The big back and forth between human and machine would be in the process of writing the constraints, which they will be bad at if you're doing anything interesting, and good at if you're doing something routine.
The big question for me is "Is there a way to write complete enough tests that any LLM would generate nearly the same piece of software?" And to follow up, can the test suite be the spec? Would that be an improvement on the current situation, or just as much work? Would that mean that all capable platforms would be abstracted? Does this mean the software improves on its own when the LLM improves, or when you switch to a better LLM, without any changes to the tests?
If the future is just writing tests, is there a better way to do it than we currently do? Are tests the highest-level language? Is this all just Prolog?
_It limps faster than you can walk_, in simple terms.
At each model release, it limps faster, but still can't walk. That is not a good sign.
> Do we want this?
No. However, there's a deeper question: do people even recognize they don't want this?
What's worked better for me: treating it like onboarding a contractor. Very specific, bounded tasks with clear acceptance criteria. The moment you're spending more time explaining context than it would take to just write the code yourself, that's the signal to switch back.
The overall effect is to use the word “test” as if it were a magical concept that you plaster onto your work to give it unearned prestige.
What the article demonstrates is that vibe coding is a way to generate orders of magnitude of complexity that no one in the world can understand and no one can take real responsibility for, even in principle.
I call it slop-coding, and I am happy to slop-code throwaway tools. I instruct Claude never to “test” anything I ask it to create, because I need to test it myself in order to apply it responsibly and feel close to it. If I want automated output checking (a waste of time with most tools I create), I can slop-code a framework for that, a la carte.
This way it burns fewer tokens of silly shallow testing.
Felt like I became a phd wannabe in 5 minutes
I think the quality of the product depends on the person (or people) responsible for it understanding the details.
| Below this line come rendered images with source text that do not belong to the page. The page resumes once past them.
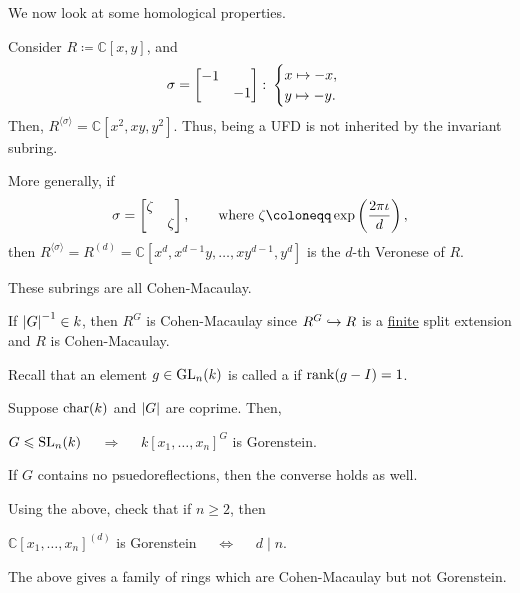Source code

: \documentclass[12pt]{article}
\begin{document}
We now look at some homological properties.

\begin{ex}
	Consider $R \coloneqq \mathbb{C}[x, y]$, and
	\begin{equation*} 
		\sigma = \begin{bmatrix} -1 &  \\  & -1 \end{bmatrix} \colon 
		\begin{cases}
			x \mapsto -x, \\
			y \mapsto -y.
		\end{cases}
	\end{equation*}
	Then, $R^{\langle \sigma \rangle} = \mathbb{C}[x^{2}, xy, y^{2}]$. Thus, being a UFD is not inherited by the invariant subring. 

	More generally, if 
	\begin{equation*} 
		\sigma = \two{\zeta}{}{}{\zeta}, \qquad \text{where } \zeta \coloneqq \exp\left(\dfrac{2 \pi \iota}{d}\right),
	\end{equation*}	
	then $R^{\langle \sigma \rangle} = R^{(d)} = \mathbb{C}[x^{d}, x^{d - 1} y, \ldots, x y^{d - 1}, y^{d}]$ is the $d$-th Veronese of $R$.

	These subrings are all Cohen-Macaulay.
\end{ex}

\begin{rem}
	If ${\left\lvert G \right\lvert}^{-1} \in k$, then $R^{G}$ is Cohen-Macaulay since $R^{G} \hookrightarrow R$ is a \underline{finite} split extension and $R$ is Cohen-Macaulay. \newline
\end{rem}

Recall that an element $g \in \operatorname{GL}_{n}(k)$ is called a  if $\operatorname{rank}(g - I) = 1$.

\begin{thm}[Watanabe]
	Suppose $\operatorname{char}(k)$ and ${\left\lvert G \right\lvert}$ are coprime. Then,
	\begin{center}
		$G \leqslant \operatorname{SL}_{n}(k)$ $\quad\Rightarrow\quad$ $k[x_{1}, \ldots, x_{n}]^{G}$ is Gorenstein.
	\end{center}
	If $G$ contains no psuedoreflections, then the converse holds as well.
\end{thm}

\begin{exe}
	Using the above, check that if $n \ge 2$, then
	\begin{center} 
		$\mathbb{C}[x_{1}, \ldots, x_{n}]^{(d)}$ is Gorenstein $\quad\Leftrightarrow\quad$ $d \mid n$.
	\end{center}
	The above gives a family of rings which are Cohen-Macaulay but not Gorenstein.
\end{exe}
\end{document}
What an absolutely abhorrent way of thinking. “I am interested in turning off my brain to create unstable Jenga towers of complexity that I’ll have no ability to fix when they inevitably fail”.
As if software in general isn’t a big enough pile of garbage already. One day, every single one of us will be seriously bitten by bugs created by this irresponsible approach.
Being able to understand what you build is a feature, not a bug.